REQUIRED WORK: The answer must consist of every line below that contains the word "they".

Segment Start: SOURCE DATA

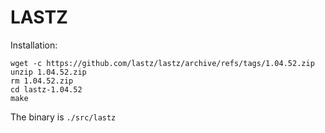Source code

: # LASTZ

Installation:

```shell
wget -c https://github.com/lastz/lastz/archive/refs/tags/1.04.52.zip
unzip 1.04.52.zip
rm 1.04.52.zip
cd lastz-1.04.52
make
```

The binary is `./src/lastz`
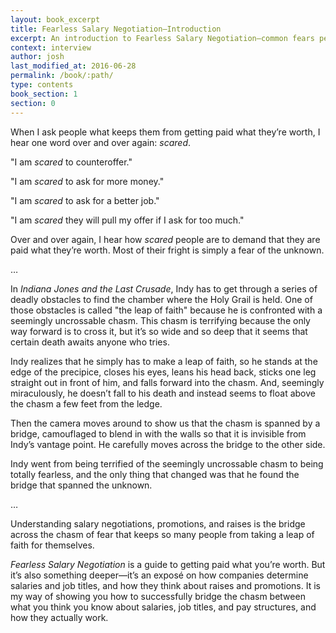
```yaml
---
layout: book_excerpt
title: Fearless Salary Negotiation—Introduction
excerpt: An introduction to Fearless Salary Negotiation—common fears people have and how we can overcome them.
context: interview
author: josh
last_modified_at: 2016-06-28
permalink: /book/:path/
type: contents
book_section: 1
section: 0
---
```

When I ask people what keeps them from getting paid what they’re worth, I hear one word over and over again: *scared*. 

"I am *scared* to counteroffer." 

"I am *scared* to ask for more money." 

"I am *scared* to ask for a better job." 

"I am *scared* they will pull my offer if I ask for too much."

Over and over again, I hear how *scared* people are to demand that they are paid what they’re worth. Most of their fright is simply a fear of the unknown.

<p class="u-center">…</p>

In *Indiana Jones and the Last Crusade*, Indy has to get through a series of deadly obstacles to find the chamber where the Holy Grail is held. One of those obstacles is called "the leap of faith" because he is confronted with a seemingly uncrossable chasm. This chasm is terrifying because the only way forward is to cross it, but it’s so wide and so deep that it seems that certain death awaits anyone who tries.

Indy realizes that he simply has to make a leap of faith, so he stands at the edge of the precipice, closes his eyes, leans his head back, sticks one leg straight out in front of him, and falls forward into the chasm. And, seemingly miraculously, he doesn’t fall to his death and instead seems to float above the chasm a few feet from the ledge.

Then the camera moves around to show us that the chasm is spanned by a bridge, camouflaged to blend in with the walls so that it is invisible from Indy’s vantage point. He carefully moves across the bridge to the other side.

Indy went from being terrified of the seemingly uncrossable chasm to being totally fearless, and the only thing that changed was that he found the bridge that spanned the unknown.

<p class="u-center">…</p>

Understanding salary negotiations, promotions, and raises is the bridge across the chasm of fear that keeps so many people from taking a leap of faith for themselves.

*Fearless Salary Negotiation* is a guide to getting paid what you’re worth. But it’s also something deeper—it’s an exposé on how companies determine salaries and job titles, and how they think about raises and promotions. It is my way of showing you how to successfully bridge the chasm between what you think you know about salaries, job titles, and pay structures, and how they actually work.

Segment End: SOURCE DATA
Segment Start: SOURCE DATA

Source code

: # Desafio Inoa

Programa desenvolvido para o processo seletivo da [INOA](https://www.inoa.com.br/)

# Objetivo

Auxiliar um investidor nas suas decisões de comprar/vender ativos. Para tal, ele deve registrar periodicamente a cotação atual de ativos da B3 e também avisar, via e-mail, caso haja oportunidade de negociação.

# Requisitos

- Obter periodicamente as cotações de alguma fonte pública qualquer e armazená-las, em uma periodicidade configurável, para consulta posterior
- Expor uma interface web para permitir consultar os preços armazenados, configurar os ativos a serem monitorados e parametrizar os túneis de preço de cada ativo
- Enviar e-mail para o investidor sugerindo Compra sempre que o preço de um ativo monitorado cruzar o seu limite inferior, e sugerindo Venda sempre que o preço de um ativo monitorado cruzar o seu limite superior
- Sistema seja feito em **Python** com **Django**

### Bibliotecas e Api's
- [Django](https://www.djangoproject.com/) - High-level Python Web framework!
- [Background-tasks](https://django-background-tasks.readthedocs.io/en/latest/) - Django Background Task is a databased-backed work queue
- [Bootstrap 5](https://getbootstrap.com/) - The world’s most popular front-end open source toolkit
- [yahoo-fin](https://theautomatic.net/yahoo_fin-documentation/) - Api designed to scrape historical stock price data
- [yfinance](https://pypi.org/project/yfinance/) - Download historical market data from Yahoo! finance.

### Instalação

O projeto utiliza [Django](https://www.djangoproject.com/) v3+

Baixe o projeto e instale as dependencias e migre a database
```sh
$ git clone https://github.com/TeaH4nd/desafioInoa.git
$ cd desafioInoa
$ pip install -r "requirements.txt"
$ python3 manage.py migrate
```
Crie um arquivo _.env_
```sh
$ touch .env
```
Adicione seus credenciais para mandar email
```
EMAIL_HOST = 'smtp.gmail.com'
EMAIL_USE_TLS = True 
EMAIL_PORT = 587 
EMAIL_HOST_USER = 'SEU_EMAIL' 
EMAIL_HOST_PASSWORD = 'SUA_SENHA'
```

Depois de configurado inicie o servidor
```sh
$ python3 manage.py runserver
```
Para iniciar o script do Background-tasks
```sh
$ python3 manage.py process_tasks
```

Segment End: SOURCE DATA
Segment Start: SOURCE DATA

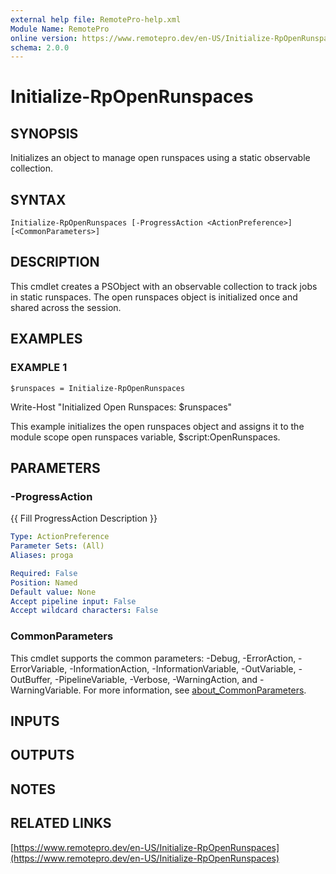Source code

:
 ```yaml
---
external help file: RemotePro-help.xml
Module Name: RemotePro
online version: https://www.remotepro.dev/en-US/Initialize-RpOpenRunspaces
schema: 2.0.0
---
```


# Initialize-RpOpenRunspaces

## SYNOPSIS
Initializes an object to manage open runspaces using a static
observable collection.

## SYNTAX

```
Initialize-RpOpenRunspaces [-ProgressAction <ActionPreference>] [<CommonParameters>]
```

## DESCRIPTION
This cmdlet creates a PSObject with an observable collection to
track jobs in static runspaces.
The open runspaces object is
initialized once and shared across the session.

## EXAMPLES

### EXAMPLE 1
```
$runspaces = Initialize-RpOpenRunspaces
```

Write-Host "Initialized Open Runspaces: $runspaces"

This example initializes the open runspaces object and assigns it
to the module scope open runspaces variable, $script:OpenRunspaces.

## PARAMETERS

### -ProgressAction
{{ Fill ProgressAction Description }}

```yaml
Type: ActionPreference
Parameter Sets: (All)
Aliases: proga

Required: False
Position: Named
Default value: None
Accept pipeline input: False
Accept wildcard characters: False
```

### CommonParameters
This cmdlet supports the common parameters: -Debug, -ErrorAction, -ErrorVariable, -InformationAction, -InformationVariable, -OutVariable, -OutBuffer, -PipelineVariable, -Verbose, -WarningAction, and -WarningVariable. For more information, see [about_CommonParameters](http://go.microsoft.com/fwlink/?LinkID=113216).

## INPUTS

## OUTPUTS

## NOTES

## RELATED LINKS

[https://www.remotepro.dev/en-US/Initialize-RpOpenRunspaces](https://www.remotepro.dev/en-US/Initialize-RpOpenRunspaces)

Segment End: SOURCE DATA

RESULT OF THE EXERCISE:
When I ask people what keeps them from getting paid what they’re worth, I hear one word over and over again: *scared*. 
"I am *scared* they will pull my offer if I ask for too much."
Over and over again, I hear how *scared* people are to demand that they are paid what they’re worth. Most of their fright is simply a fear of the unknown.
*Fearless Salary Negotiation* is a guide to getting paid what you’re worth. But it’s also something deeper—it’s an exposé on how companies determine salaries and job titles, and how they think about raises and promotions. It is my way of showing you how to successfully bridge the chasm between what you think you know about salaries, job titles, and pay structures, and how they actually work.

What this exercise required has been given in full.